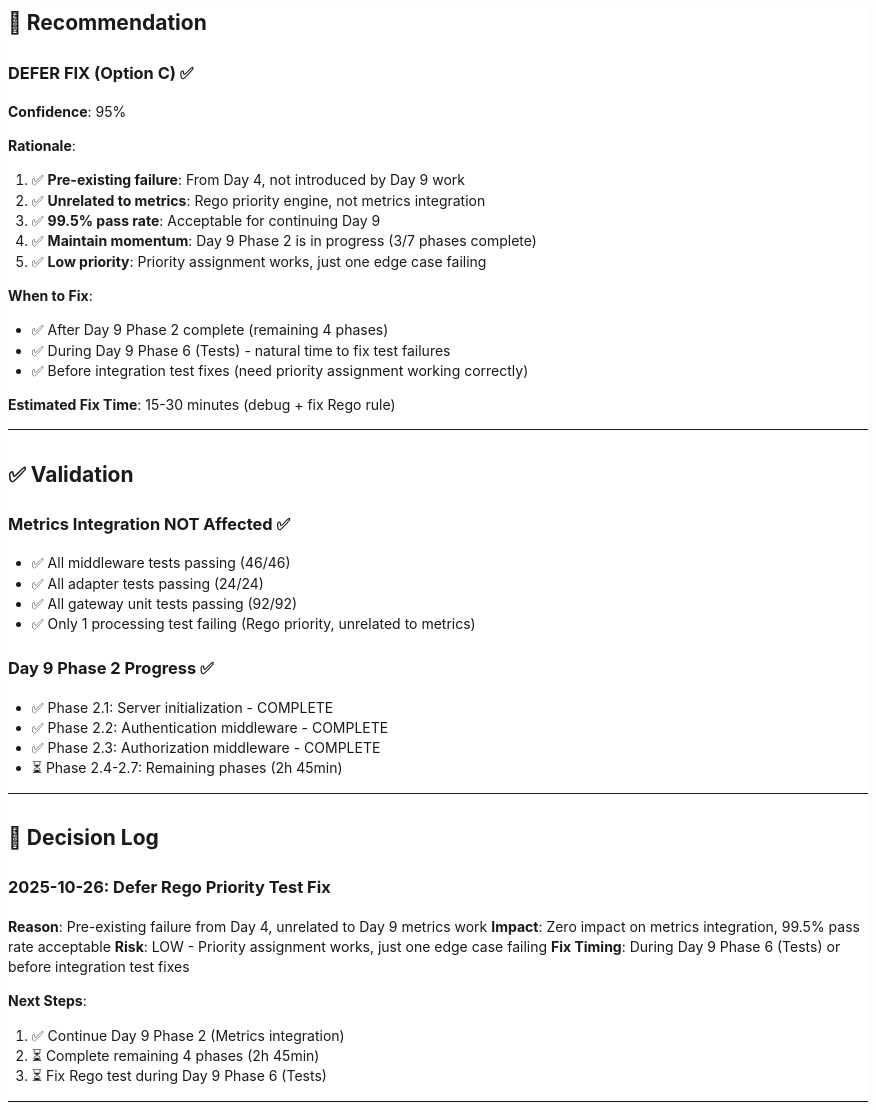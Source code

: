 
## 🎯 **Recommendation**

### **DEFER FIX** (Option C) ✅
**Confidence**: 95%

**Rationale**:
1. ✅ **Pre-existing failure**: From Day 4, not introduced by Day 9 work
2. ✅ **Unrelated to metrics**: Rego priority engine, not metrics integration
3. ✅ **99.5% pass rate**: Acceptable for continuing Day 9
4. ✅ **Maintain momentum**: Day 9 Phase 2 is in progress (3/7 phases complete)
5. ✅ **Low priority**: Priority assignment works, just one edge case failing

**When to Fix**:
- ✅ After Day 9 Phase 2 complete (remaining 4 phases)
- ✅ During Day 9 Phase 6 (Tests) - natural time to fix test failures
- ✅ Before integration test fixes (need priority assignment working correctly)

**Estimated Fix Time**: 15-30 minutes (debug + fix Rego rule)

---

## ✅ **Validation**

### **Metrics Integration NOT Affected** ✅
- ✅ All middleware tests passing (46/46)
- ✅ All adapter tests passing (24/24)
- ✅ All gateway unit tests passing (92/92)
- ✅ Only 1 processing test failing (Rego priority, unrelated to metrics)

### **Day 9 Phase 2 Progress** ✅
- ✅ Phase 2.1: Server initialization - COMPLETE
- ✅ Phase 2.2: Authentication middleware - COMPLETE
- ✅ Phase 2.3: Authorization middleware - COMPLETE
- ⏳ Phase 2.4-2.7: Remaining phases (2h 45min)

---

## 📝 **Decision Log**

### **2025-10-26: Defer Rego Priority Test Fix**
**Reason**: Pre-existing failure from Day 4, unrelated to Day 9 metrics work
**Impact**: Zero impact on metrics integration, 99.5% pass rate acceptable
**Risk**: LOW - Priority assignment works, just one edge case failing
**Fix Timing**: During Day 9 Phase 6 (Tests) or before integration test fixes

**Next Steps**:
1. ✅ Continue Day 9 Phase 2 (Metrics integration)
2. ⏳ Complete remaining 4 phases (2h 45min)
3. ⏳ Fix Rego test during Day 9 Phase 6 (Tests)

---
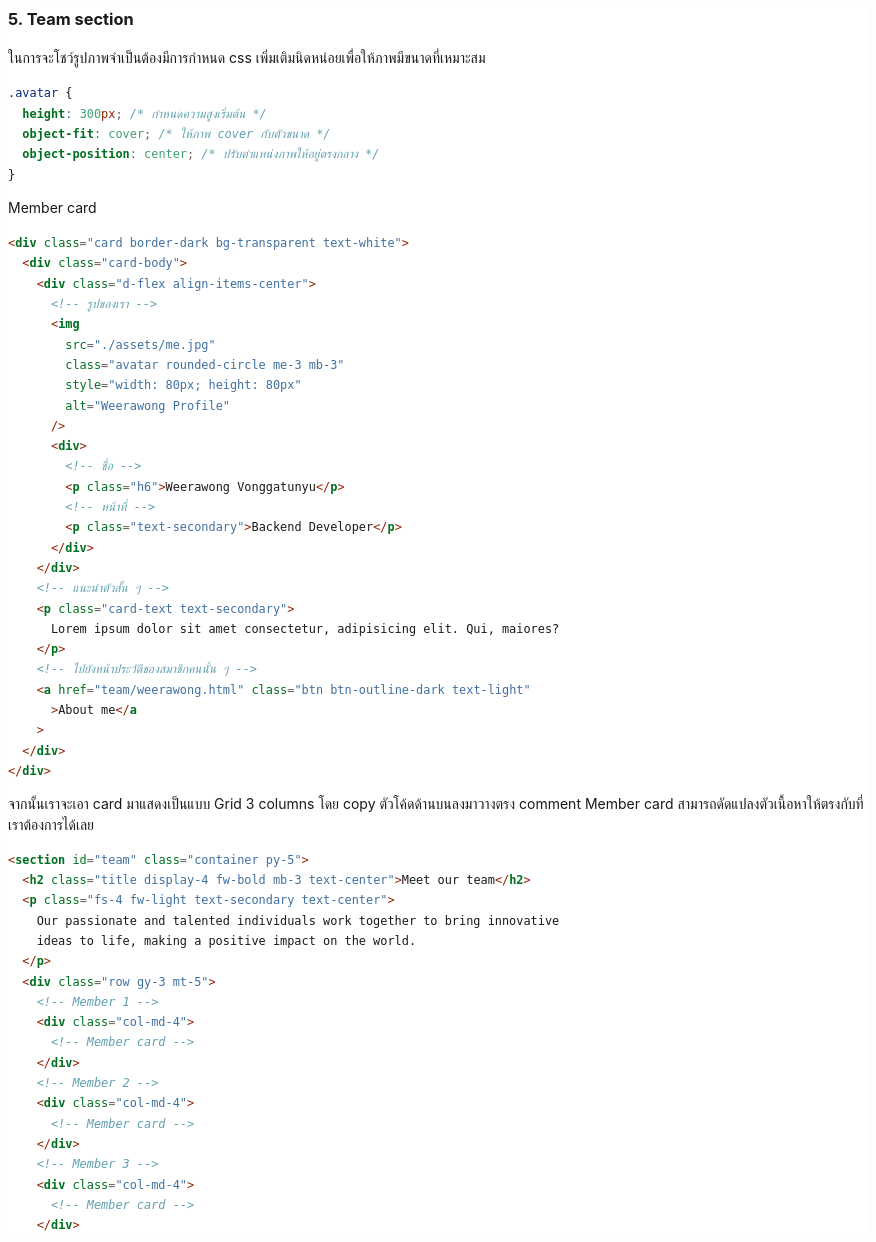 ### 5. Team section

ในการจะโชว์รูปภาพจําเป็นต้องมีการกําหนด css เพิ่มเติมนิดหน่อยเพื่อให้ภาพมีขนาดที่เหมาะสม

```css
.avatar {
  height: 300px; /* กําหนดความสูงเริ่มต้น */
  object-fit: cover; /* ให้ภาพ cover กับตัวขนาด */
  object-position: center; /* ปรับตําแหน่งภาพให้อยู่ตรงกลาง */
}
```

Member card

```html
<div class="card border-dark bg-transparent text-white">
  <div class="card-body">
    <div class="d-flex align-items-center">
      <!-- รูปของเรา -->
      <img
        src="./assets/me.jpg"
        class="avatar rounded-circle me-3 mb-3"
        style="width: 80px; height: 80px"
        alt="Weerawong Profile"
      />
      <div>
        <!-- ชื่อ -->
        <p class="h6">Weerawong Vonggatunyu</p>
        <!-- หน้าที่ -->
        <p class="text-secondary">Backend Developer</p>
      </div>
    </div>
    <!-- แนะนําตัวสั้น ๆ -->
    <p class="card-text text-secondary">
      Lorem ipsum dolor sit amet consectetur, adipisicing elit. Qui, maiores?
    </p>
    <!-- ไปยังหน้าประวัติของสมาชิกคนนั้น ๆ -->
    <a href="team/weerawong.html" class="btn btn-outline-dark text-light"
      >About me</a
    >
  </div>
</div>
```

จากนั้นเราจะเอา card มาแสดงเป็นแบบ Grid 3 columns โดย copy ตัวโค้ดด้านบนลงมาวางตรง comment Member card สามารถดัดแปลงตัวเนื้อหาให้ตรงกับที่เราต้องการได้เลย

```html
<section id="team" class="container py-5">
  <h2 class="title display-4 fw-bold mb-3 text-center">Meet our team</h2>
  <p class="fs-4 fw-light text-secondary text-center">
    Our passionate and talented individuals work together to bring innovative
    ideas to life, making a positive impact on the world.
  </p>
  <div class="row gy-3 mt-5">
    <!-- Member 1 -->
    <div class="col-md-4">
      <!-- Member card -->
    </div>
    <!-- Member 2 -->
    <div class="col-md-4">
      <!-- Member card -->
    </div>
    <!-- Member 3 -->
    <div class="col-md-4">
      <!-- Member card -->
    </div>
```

WHAT TO PRODUCE: In the entries above, the lines between the one holding "### **DEFER FIX** (Option C) ✅" and the one holding "- ✅ All gateway unit tests passing (92/92)", inclusive, are to be printed exactly as written, and those alone.

RESPONSE:
### **DEFER FIX** (Option C) ✅
**Confidence**: 95%

**Rationale**:
1. ✅ **Pre-existing failure**: From Day 4, not introduced by Day 9 work
2. ✅ **Unrelated to metrics**: Rego priority engine, not metrics integration
3. ✅ **99.5% pass rate**: Acceptable for continuing Day 9
4. ✅ **Maintain momentum**: Day 9 Phase 2 is in progress (3/7 phases complete)
5. ✅ **Low priority**: Priority assignment works, just one edge case failing

**When to Fix**:
- ✅ After Day 9 Phase 2 complete (remaining 4 phases)
- ✅ During Day 9 Phase 6 (Tests) - natural time to fix test failures
- ✅ Before integration test fixes (need priority assignment working correctly)

**Estimated Fix Time**: 15-30 minutes (debug + fix Rego rule)

---

## ✅ **Validation**

### **Metrics Integration NOT Affected** ✅
- ✅ All middleware tests passing (46/46)
- ✅ All adapter tests passing (24/24)
- ✅ All gateway unit tests passing (92/92)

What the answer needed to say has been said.